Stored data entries
▼
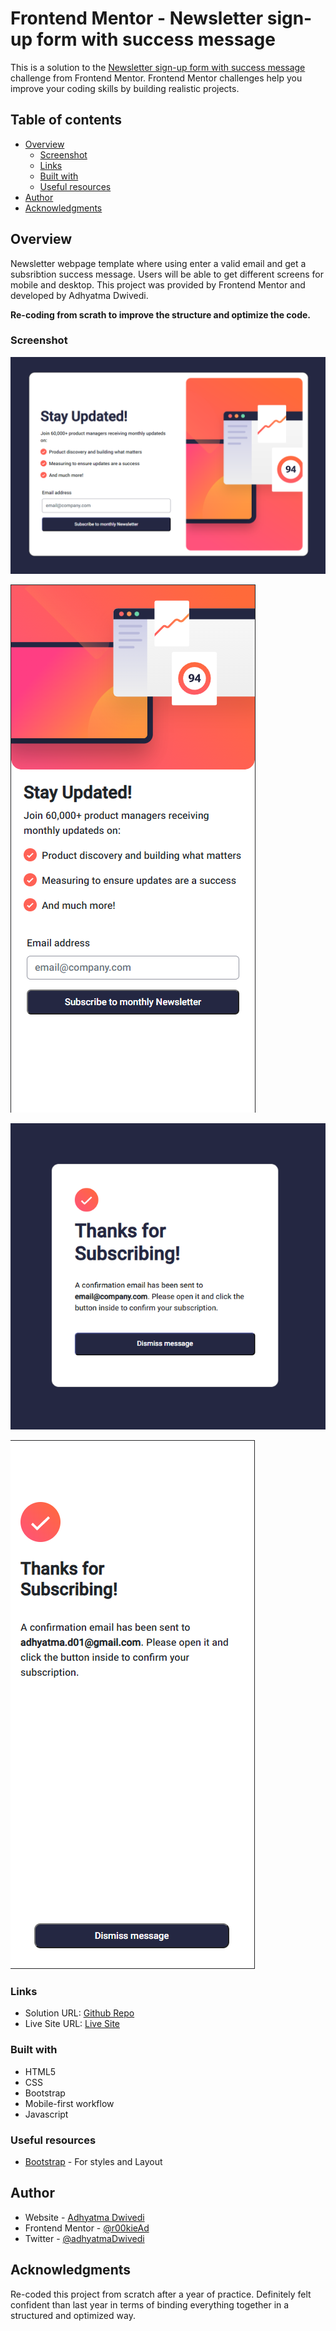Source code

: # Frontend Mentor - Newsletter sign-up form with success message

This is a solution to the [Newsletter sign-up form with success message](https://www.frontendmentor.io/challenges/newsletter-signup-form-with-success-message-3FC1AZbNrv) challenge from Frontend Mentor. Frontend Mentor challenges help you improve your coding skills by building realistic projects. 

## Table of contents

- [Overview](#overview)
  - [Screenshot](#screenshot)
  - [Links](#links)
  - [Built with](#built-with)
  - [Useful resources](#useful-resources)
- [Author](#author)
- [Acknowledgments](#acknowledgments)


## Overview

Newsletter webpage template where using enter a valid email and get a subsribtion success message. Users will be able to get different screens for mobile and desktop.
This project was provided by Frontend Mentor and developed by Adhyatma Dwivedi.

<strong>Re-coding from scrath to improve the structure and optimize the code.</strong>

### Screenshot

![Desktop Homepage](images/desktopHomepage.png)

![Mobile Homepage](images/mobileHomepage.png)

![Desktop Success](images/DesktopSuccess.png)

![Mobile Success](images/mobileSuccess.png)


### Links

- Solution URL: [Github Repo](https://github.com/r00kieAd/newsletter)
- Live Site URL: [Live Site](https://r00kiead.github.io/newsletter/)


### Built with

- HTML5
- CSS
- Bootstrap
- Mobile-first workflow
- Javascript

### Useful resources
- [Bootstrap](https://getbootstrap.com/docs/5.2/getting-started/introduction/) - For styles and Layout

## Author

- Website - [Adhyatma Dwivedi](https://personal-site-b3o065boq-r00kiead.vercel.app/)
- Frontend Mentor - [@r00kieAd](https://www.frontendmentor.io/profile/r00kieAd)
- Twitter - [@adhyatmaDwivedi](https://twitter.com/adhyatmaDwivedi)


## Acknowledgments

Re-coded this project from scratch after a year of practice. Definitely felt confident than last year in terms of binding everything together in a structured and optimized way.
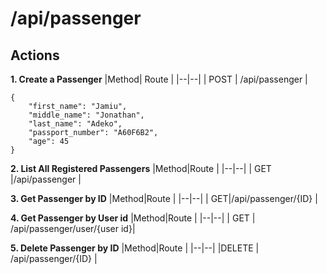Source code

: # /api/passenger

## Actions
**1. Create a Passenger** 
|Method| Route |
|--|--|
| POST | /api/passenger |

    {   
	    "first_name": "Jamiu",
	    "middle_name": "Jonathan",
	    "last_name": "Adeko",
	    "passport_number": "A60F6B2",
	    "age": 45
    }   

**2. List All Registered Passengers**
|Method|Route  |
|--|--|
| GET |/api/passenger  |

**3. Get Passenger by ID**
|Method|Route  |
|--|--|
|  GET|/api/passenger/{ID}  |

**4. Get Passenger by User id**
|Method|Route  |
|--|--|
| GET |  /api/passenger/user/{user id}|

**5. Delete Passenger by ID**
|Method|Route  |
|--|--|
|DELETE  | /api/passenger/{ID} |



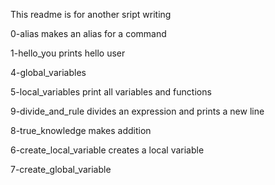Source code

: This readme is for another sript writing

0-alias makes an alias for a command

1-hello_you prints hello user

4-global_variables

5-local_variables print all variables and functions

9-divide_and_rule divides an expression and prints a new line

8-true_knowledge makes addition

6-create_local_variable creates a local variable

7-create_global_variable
▲
• Required work:
Every entry belongs in the answer exactly as written, but no picture does.

• Result of the task:
Source code

: # Frontend Mentor - Newsletter sign-up form with success message

This is a solution to the [Newsletter sign-up form with success message](https://www.frontendmentor.io/challenges/newsletter-signup-form-with-success-message-3FC1AZbNrv) challenge from Frontend Mentor. Frontend Mentor challenges help you improve your coding skills by building realistic projects. 

## Table of contents

- [Overview](#overview)
  - [Screenshot](#screenshot)
  - [Links](#links)
  - [Built with](#built-with)
  - [Useful resources](#useful-resources)
- [Author](#author)
- [Acknowledgments](#acknowledgments)


## Overview

Newsletter webpage template where using enter a valid email and get a subsribtion success message. Users will be able to get different screens for mobile and desktop.
This project was provided by Frontend Mentor and developed by Adhyatma Dwivedi.

<strong>Re-coding from scrath to improve the structure and optimize the code.</strong>

### Screenshot

![Desktop Homepage](images/desktopHomepage.png)

![Mobile Homepage](images/mobileHomepage.png)

![Desktop Success](images/DesktopSuccess.png)

![Mobile Success](images/mobileSuccess.png)


### Links

- Solution URL: [Github Repo](https://github.com/r00kieAd/newsletter)
- Live Site URL: [Live Site](https://r00kiead.github.io/newsletter/)


### Built with

- HTML5
- CSS
- Bootstrap
- Mobile-first workflow
- Javascript

### Useful resources
- [Bootstrap](https://getbootstrap.com/docs/5.2/getting-started/introduction/) - For styles and Layout

## Author

- Website - [Adhyatma Dwivedi](https://personal-site-b3o065boq-r00kiead.vercel.app/)
- Frontend Mentor - [@r00kieAd](https://www.frontendmentor.io/profile/r00kieAd)
- Twitter - [@adhyatmaDwivedi](https://twitter.com/adhyatmaDwivedi)


## Acknowledgments

Re-coded this project from scratch after a year of practice. Definitely felt confident than last year in terms of binding everything together in a structured and optimized way.
Source code

: # /api/passenger

## Actions
**1. Create a Passenger** 
|Method| Route |
|--|--|
| POST | /api/passenger |

    {   
	    "first_name": "Jamiu",
	    "middle_name": "Jonathan",
	    "last_name": "Adeko",
	    "passport_number": "A60F6B2",
	    "age": 45
    }   

**2. List All Registered Passengers**
|Method|Route  |
|--|--|
| GET |/api/passenger  |

**3. Get Passenger by ID**
|Method|Route  |
|--|--|
|  GET|/api/passenger/{ID}  |

**4. Get Passenger by User id**
|Method|Route  |
|--|--|
| GET |  /api/passenger/user/{user id}|

**5. Delete Passenger by ID**
|Method|Route  |
|--|--|
|DELETE  | /api/passenger/{ID} |



Source code

: This readme is for another sript writing

0-alias makes an alias for a command

1-hello_you prints hello user

4-global_variables

5-local_variables print all variables and functions

9-divide_and_rule divides an expression and prints a new line

8-true_knowledge makes addition

6-create_local_variable creates a local variable

7-create_global_variable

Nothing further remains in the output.